• [HOW TO COMPLETE THIS TASK]:
Pictures do not belong in the copy; retype the records below exactly.

• [INPUT MATERIAL]:
[Start of section]
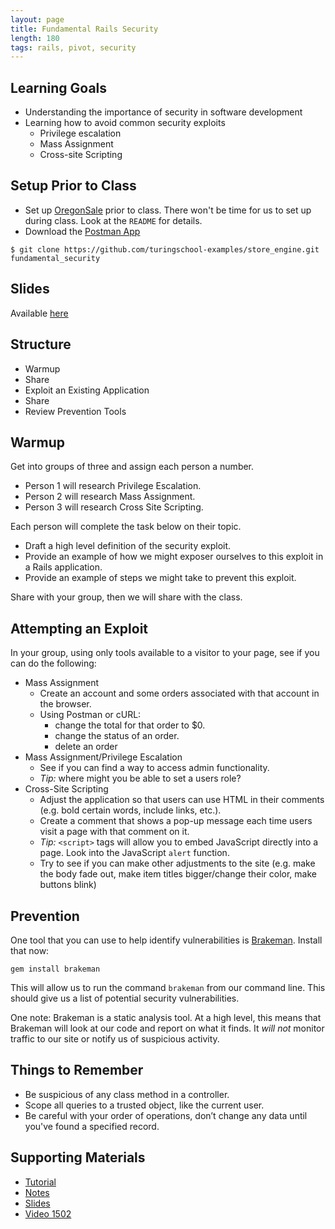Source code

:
 ```yaml
---
layout: page
title: Fundamental Rails Security
length: 180
tags: rails, pivot, security
---
```


## Learning Goals

* Understanding the importance of security in software development
* Learning how to avoid common security exploits
    * Privilege escalation
    * Mass Assignment
    * Cross-site Scripting

## Setup Prior to Class

* Set up [OregonSale](https://github.com/turingschool-examples/store_engine) prior to class. There won't be time for us to set up during class. Look at the `README` for details.
* Download the [Postman App](https://www.getpostman.com/)

`$ git clone https://github.com/turingschool-examples/store_engine.git fundamental_security`

## Slides

Available [here](../slides/fundamental_rails_security)

## Structure

* Warmup
* Share
* Exploit an Existing Application
* Share
* Review Prevention Tools

## Warmup

Get into groups of three and assign each person a number.

* Person 1 will research Privilege Escalation.
* Person 2 will research Mass Assignment.
* Person 3 will research Cross Site Scripting.

Each person will complete the task below on their topic.

* Draft a high level definition of the security exploit.
* Provide an example of how we might exposer ourselves to this exploit in a Rails application.
* Provide an example of steps we might take to prevent this exploit.

Share with your group, then we will share with the class.

## Attempting an Exploit

In your group, using only tools available to a visitor to your page, see if you can do the following:

* Mass Assignment
    * Create an account and some orders associated with that account in the browser.
    * Using Postman or cURL:
        * change the total for that order to $0.
        * change the status of an order.
        * delete an order
* Mass Assignment/Privilege Escalation
    * See if you can find a way to access admin functionality.
    * *Tip:* where might you be able to set a users role?
* Cross-Site Scripting
    * Adjust the application so that users can use HTML in their comments (e.g. bold certain words, include links, etc.).
    * Create a comment that shows a pop-up message each time users visit a page with that comment on it.
    * *Tip:* `<script>` tags will allow you to embed JavaScript directly into a page. Look into the JavaScript `alert` function.
    * Try to see if you can make other adjustments to the site (e.g. make the body fade out, make item titles bigger/change their color, make buttons blink)

## Prevention

One tool that you can use to help identify vulnerabilities is [Brakeman](https://github.com/presidentbeef/brakeman). Install that now:

```
gem install brakeman
```

This will allow us to run the command `brakeman` from our command line. This should give us a list of potential security vulnerabilities.

One note: Brakeman is a static analysis tool. At a high level, this means that Brakeman will look at our code and report on what it finds. It *will not* monitor traffic to our site or notify us of suspicious activity.

## Things to Remember

* Be suspicious of any class method in a controller.
* Scope all queries to a trusted object, like the current user.
* Be careful with your order of operations, don’t change any data until you've found a specified record.

## Supporting Materials

* [Tutorial](http://tutorials.jumpstartlab.com/topics/architecture/fundamental_security.html)
* [Notes](https://drive.google.com/open?id=0B4C6lfVKu-E7V2F1SzRlQl8wRUk)
* [Slides](https://drive.google.com/open?id=0B4C6lfVKu-E7UGxzdHYyNFBFTVU)
* [Video 1502](https://vimeo.com/129022094)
[End of section]
• [TASK SOLUTION]:
Source code

:
 ```yaml
---
layout: page
title: Fundamental Rails Security
length: 180
tags: rails, pivot, security
---
```


## Learning Goals

* Understanding the importance of security in software development
* Learning how to avoid common security exploits
    * Privilege escalation
    * Mass Assignment
    * Cross-site Scripting

## Setup Prior to Class

* Set up [OregonSale](https://github.com/turingschool-examples/store_engine) prior to class. There won't be time for us to set up during class. Look at the `README` for details.
* Download the [Postman App](https://www.getpostman.com/)

`$ git clone https://github.com/turingschool-examples/store_engine.git fundamental_security`

## Slides

Available [here](../slides/fundamental_rails_security)

## Structure

* Warmup
* Share
* Exploit an Existing Application
* Share
* Review Prevention Tools

## Warmup

Get into groups of three and assign each person a number.

* Person 1 will research Privilege Escalation.
* Person 2 will research Mass Assignment.
* Person 3 will research Cross Site Scripting.

Each person will complete the task below on their topic.

* Draft a high level definition of the security exploit.
* Provide an example of how we might exposer ourselves to this exploit in a Rails application.
* Provide an example of steps we might take to prevent this exploit.

Share with your group, then we will share with the class.

## Attempting an Exploit

In your group, using only tools available to a visitor to your page, see if you can do the following:

* Mass Assignment
    * Create an account and some orders associated with that account in the browser.
    * Using Postman or cURL:
        * change the total for that order to $0.
        * change the status of an order.
        * delete an order
* Mass Assignment/Privilege Escalation
    * See if you can find a way to access admin functionality.
    * *Tip:* where might you be able to set a users role?
* Cross-Site Scripting
    * Adjust the application so that users can use HTML in their comments (e.g. bold certain words, include links, etc.).
    * Create a comment that shows a pop-up message each time users visit a page with that comment on it.
    * *Tip:* `<script>` tags will allow you to embed JavaScript directly into a page. Look into the JavaScript `alert` function.
    * Try to see if you can make other adjustments to the site (e.g. make the body fade out, make item titles bigger/change their color, make buttons blink)

## Prevention

One tool that you can use to help identify vulnerabilities is [Brakeman](https://github.com/presidentbeef/brakeman). Install that now:

```
gem install brakeman
```

This will allow us to run the command `brakeman` from our command line. This should give us a list of potential security vulnerabilities.

One note: Brakeman is a static analysis tool. At a high level, this means that Brakeman will look at our code and report on what it finds. It *will not* monitor traffic to our site or notify us of suspicious activity.

## Things to Remember

* Be suspicious of any class method in a controller.
* Scope all queries to a trusted object, like the current user.
* Be careful with your order of operations, don’t change any data until you've found a specified record.

## Supporting Materials

* [Tutorial](http://tutorials.jumpstartlab.com/topics/architecture/fundamental_security.html)
* [Notes](https://drive.google.com/open?id=0B4C6lfVKu-E7V2F1SzRlQl8wRUk)
* [Slides](https://drive.google.com/open?id=0B4C6lfVKu-E7UGxzdHYyNFBFTVU)
* [Video 1502](https://vimeo.com/129022094)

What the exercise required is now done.